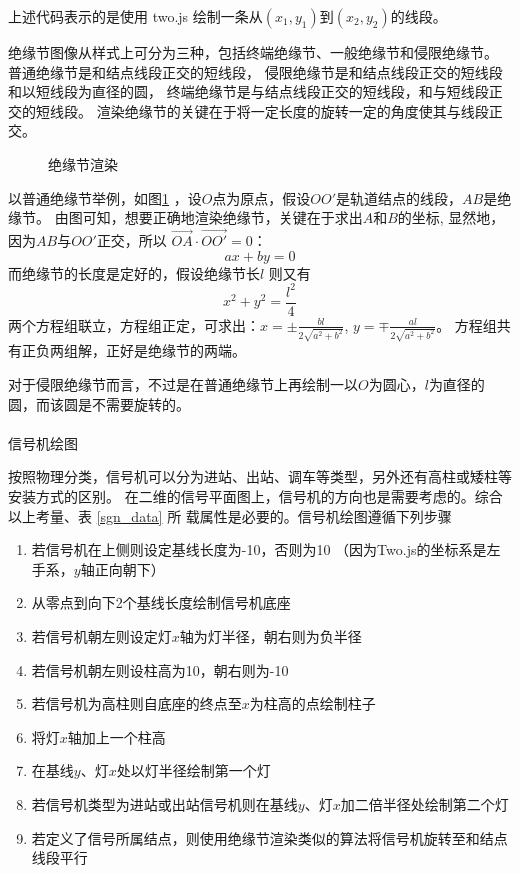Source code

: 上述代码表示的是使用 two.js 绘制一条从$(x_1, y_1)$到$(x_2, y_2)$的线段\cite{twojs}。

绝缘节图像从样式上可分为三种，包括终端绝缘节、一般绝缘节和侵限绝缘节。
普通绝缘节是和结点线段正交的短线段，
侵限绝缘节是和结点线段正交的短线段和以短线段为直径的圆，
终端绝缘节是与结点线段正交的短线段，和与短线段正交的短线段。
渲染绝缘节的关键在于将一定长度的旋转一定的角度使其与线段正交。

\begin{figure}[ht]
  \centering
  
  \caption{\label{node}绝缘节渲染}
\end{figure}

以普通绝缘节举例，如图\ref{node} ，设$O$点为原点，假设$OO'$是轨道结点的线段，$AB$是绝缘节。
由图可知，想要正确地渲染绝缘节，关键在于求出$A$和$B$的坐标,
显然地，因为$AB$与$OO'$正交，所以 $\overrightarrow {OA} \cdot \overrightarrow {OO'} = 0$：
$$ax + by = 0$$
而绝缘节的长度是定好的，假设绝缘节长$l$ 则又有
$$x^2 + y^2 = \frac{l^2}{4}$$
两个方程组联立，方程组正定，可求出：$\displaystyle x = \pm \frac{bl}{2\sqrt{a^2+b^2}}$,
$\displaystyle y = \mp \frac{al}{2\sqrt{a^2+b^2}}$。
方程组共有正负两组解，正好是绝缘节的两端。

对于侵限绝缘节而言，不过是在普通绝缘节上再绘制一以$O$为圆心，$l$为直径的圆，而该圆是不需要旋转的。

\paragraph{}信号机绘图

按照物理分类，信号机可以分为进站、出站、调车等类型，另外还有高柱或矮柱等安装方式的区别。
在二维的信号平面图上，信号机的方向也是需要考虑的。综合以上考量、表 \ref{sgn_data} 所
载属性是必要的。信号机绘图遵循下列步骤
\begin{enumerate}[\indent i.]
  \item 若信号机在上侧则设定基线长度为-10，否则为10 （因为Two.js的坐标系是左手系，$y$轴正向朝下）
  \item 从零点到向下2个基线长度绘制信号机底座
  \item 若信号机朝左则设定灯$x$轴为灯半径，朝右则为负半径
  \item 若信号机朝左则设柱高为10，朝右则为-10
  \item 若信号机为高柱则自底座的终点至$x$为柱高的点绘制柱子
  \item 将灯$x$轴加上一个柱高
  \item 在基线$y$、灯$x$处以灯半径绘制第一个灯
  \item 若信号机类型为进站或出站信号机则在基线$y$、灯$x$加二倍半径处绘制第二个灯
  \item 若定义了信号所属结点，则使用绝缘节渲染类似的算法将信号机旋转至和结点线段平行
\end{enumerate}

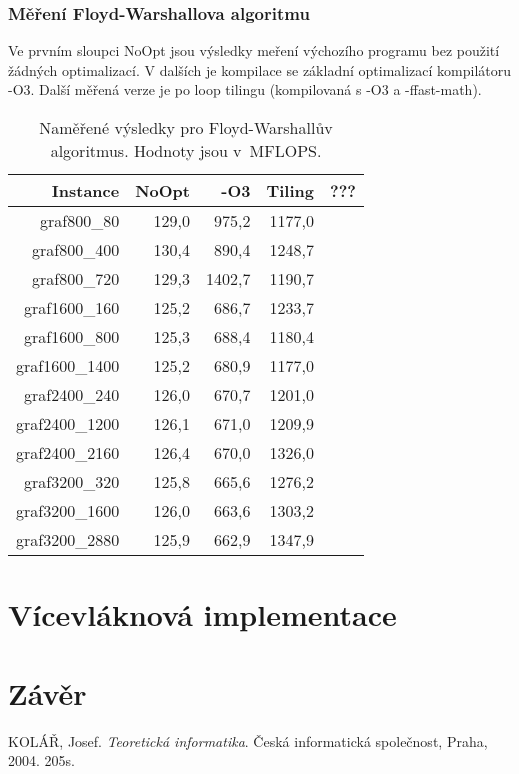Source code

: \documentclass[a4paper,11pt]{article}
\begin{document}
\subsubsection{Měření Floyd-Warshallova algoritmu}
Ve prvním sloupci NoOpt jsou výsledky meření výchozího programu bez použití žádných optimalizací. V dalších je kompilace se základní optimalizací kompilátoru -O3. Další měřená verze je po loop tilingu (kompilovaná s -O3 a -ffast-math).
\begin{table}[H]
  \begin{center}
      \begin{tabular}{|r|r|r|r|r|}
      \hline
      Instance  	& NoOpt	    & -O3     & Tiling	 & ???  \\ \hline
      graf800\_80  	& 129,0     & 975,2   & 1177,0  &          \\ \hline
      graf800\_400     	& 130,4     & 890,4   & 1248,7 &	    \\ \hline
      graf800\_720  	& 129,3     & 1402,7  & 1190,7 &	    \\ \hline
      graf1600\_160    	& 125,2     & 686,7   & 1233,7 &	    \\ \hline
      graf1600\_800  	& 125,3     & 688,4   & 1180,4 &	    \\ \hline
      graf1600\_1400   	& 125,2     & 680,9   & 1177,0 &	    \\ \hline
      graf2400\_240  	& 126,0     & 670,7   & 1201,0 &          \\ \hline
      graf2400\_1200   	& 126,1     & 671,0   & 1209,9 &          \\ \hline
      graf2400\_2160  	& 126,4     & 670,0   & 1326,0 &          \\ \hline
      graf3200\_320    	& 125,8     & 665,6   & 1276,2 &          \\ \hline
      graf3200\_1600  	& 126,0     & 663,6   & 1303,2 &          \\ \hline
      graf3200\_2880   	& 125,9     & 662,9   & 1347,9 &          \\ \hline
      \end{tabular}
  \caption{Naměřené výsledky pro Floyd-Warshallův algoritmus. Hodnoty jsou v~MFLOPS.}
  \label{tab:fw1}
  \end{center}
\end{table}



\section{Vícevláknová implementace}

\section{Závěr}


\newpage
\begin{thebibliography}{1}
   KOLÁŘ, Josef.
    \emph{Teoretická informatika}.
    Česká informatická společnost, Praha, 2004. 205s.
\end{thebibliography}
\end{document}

::::::::

• _TASK DETAILS_
Your answer should consist only of the number of lines in the entries above that include "sqrt".

• _COMPLETED TASK_
2